The key rule for evaluating options that include outcomes that are uncertain is the expectation principle: the value of being exposed to the possibility of an outcome is determined by the value of the outcome and the frequency with which it would be experienced if you were exposed to the possibility repeatedly. For example, facing an one-in-twelve chance of losing a year of life expectancy should be evaluated as facing a certain loss of one month (1/12th of a year) of life expectancy. The expected value of such an option is loss of a month of life.
At the level of a population of patients, this principle is easy to understand. If 1,200 patients face the option, about 100 of them (one-in-twelve) will lose a year of life, while the other 1,100 do not.
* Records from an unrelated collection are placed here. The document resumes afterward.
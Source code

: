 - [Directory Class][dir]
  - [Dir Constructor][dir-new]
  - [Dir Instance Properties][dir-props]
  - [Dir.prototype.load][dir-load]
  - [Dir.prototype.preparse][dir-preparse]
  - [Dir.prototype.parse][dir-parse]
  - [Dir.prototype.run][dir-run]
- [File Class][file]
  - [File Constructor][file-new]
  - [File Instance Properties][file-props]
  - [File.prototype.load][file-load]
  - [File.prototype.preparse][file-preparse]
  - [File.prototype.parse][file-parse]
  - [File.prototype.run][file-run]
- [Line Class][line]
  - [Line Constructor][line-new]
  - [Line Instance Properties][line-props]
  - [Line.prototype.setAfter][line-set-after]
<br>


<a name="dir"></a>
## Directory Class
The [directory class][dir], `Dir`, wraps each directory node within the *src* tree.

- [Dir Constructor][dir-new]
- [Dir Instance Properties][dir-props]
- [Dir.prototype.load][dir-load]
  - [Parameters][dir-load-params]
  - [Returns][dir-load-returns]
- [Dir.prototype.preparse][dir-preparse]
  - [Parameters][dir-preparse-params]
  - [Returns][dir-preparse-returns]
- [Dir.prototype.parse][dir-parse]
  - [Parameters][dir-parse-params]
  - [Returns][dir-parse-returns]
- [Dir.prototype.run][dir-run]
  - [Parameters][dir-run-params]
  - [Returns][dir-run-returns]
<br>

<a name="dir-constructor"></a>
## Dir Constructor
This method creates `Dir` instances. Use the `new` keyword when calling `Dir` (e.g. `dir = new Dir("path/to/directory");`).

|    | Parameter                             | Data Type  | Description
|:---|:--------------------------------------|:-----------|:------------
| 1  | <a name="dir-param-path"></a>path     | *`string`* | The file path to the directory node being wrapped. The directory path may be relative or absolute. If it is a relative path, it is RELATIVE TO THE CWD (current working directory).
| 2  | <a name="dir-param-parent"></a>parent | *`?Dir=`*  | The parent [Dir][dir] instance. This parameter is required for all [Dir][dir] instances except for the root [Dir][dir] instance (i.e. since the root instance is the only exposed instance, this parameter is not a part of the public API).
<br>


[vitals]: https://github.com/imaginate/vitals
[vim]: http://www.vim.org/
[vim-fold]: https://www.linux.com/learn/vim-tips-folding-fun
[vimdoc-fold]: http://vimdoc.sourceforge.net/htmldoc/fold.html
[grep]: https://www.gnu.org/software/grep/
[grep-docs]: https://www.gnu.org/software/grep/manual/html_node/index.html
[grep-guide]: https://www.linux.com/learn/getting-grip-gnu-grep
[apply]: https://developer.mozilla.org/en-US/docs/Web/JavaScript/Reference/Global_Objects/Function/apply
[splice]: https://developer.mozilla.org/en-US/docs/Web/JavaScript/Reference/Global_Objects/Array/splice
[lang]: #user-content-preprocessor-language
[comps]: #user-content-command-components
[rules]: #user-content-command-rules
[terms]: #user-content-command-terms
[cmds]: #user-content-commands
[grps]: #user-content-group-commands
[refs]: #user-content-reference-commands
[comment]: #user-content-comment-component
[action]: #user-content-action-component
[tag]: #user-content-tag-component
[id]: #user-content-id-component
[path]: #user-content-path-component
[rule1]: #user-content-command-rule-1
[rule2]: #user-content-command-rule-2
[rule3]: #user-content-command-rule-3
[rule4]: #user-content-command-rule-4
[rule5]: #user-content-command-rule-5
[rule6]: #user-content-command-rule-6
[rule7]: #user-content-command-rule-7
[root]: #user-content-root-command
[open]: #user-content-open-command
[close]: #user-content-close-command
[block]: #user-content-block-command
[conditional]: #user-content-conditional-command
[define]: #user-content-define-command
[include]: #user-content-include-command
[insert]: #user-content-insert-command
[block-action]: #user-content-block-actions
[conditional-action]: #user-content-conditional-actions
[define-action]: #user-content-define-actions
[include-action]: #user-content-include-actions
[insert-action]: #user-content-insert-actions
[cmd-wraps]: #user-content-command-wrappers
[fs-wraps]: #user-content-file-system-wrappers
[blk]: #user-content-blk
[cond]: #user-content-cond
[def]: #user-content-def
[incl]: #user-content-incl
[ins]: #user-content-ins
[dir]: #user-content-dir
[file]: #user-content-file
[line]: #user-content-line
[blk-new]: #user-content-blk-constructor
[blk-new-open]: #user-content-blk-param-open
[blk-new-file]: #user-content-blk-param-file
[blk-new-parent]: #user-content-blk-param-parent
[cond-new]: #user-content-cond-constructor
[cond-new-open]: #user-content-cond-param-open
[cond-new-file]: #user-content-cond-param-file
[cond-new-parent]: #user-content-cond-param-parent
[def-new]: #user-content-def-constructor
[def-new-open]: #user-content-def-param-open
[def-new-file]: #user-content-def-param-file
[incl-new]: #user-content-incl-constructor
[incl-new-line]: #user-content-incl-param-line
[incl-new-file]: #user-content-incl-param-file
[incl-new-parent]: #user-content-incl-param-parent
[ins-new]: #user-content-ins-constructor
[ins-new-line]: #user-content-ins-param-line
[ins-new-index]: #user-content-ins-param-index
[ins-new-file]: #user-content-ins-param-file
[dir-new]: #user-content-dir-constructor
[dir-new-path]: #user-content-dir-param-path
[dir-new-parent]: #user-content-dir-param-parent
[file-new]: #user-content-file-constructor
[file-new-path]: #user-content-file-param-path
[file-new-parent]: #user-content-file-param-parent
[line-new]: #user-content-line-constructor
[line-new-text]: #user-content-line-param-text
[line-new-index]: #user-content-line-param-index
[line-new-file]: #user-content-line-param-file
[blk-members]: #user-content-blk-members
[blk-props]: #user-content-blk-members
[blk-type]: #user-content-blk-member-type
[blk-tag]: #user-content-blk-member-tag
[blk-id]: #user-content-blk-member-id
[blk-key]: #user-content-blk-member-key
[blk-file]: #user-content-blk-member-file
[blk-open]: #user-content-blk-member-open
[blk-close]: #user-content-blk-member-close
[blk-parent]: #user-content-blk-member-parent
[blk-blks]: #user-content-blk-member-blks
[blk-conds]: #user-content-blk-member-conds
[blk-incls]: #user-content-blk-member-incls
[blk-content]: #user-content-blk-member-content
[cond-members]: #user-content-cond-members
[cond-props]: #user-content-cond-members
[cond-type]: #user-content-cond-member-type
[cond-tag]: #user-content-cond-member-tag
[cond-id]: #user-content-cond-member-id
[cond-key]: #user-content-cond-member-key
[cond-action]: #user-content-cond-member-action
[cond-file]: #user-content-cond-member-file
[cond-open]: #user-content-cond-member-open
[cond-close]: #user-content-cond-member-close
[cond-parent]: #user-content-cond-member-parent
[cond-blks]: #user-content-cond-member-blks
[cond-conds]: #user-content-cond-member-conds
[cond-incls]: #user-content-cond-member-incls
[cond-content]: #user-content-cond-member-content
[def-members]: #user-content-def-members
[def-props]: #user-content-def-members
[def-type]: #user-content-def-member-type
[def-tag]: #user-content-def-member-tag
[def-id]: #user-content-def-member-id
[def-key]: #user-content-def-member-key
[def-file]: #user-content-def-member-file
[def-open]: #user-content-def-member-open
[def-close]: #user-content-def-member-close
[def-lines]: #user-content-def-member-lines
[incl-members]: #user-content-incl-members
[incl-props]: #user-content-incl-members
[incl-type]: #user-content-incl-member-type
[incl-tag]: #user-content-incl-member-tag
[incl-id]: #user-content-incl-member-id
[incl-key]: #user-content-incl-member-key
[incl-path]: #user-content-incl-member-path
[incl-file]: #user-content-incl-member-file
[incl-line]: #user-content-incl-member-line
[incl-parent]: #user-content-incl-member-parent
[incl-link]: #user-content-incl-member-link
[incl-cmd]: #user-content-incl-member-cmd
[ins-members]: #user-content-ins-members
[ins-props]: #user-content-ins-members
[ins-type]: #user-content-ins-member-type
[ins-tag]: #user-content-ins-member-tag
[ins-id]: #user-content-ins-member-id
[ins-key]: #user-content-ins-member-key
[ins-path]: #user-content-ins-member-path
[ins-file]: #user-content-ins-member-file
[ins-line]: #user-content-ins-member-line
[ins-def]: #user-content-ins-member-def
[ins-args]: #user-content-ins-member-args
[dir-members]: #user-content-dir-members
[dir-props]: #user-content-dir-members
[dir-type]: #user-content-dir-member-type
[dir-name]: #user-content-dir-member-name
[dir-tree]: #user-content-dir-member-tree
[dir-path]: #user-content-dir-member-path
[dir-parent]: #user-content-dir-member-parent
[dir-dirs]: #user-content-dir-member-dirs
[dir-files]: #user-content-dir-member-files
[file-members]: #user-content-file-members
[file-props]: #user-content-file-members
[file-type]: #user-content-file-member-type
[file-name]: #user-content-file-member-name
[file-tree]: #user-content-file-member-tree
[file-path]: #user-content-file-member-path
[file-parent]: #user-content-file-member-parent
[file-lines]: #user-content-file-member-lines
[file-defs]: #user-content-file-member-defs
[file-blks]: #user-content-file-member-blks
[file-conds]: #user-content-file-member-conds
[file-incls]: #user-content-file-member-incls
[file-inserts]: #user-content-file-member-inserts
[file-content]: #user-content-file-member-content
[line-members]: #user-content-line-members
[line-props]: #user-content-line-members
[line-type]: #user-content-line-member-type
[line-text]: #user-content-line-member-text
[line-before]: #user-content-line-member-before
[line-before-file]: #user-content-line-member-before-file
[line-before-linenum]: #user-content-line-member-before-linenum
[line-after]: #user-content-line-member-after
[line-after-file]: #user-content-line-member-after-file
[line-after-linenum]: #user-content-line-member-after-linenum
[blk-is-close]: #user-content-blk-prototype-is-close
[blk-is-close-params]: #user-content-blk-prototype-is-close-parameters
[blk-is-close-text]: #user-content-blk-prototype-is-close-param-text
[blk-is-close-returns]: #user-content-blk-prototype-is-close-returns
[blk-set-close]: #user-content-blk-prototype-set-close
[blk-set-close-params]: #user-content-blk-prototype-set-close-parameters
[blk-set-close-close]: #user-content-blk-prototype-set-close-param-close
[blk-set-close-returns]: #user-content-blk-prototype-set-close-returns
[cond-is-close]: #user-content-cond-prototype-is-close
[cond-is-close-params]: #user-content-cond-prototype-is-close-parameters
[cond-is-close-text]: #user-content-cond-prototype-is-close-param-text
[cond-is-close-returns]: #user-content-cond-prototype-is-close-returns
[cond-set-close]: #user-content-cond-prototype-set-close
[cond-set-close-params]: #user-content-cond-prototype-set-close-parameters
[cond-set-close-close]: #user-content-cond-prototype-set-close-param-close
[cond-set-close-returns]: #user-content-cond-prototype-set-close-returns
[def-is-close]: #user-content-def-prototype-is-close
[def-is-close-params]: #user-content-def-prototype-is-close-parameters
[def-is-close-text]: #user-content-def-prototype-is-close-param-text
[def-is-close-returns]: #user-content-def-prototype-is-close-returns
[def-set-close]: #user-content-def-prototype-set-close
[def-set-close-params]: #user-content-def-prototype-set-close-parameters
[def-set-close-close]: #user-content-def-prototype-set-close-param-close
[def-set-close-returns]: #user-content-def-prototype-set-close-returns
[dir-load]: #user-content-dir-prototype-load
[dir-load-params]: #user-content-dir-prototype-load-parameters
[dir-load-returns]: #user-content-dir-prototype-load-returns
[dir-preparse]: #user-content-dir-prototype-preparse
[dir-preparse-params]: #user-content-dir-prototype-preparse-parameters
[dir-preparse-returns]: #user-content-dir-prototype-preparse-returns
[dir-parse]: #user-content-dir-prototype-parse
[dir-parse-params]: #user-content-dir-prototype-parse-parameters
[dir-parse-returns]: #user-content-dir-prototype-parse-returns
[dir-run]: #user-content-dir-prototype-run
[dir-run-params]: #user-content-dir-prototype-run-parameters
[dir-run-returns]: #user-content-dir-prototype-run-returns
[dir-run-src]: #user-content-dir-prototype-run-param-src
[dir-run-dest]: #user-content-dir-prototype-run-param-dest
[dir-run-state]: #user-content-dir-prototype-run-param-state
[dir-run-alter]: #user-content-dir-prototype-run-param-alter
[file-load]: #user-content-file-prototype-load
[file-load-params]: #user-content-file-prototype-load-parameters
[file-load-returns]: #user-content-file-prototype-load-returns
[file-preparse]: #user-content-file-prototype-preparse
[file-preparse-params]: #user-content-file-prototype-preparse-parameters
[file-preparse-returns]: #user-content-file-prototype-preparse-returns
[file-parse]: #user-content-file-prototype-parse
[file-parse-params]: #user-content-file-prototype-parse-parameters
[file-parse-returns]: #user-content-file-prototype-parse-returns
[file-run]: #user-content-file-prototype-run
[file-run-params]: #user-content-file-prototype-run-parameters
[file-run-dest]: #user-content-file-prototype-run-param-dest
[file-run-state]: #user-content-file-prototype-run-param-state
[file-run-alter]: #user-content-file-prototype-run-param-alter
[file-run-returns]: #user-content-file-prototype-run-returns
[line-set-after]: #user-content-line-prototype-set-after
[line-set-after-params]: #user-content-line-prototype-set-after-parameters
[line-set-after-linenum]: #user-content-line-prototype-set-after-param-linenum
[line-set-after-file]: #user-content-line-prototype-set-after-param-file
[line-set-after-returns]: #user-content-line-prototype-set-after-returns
The net result is 100 years of life lost to the group of 1,200 patients, or, on average, a loss of one month per patient.
What makes the expectation principle counterintuitive, however, is that no individual patient in that group ever loses a month of life; each loses either a year or nothing. But because we do not know in advance, at the time of the decision, whether a particular patient will be one of the lucky ones or one of the unlucky ones, each patient is in an identical state of uncertainty and faces the same expected, or average, loss of one month of life if they must face this option.
The expectation principle is useful when comparing treatment choices. A treatment that has an expected loss of one month of life is likely to be preferable to one that has an expected loss of a year of life.
But the expectation principle is only useful before a decision is made. Once a patient has committed to a decision, they will experience one of its actual outcomes, not the average outcome. Consider a more extreme example: a 55-year-old patient facing a one-in-twelve chance of losing a 12 years of their 20-year life expectancy. This patient would not be well-served by preparing for a life shortened by one year. If they need to get their affairs in order before they die, they must do so under the assumption that they may only live to 63.
This is why patients should respect fairly small probabilities of death or permanently disabling outcomes.[i] Although such chances may not greatly diminish the expected value of a treatment (and perhaps should not actually weigh against choosing the treatment), once chosen, a patient may be wise to plan ahead of the possibility of catastrophe (by preparing their will, signing an advance directive, doing things they’d always meant to do, etc.)
That is, once a decision has been made, one must plan for actual outcomes. We might call this the preparation principle.
[i] In this context, “fairly small” means larger than the patient is exposed to regularly. If the chance of death is smaller than what they experience during their daily commute, for example, it’s probably too small to trigger estate planning (or perhaps they should be making those plans before their next work week!)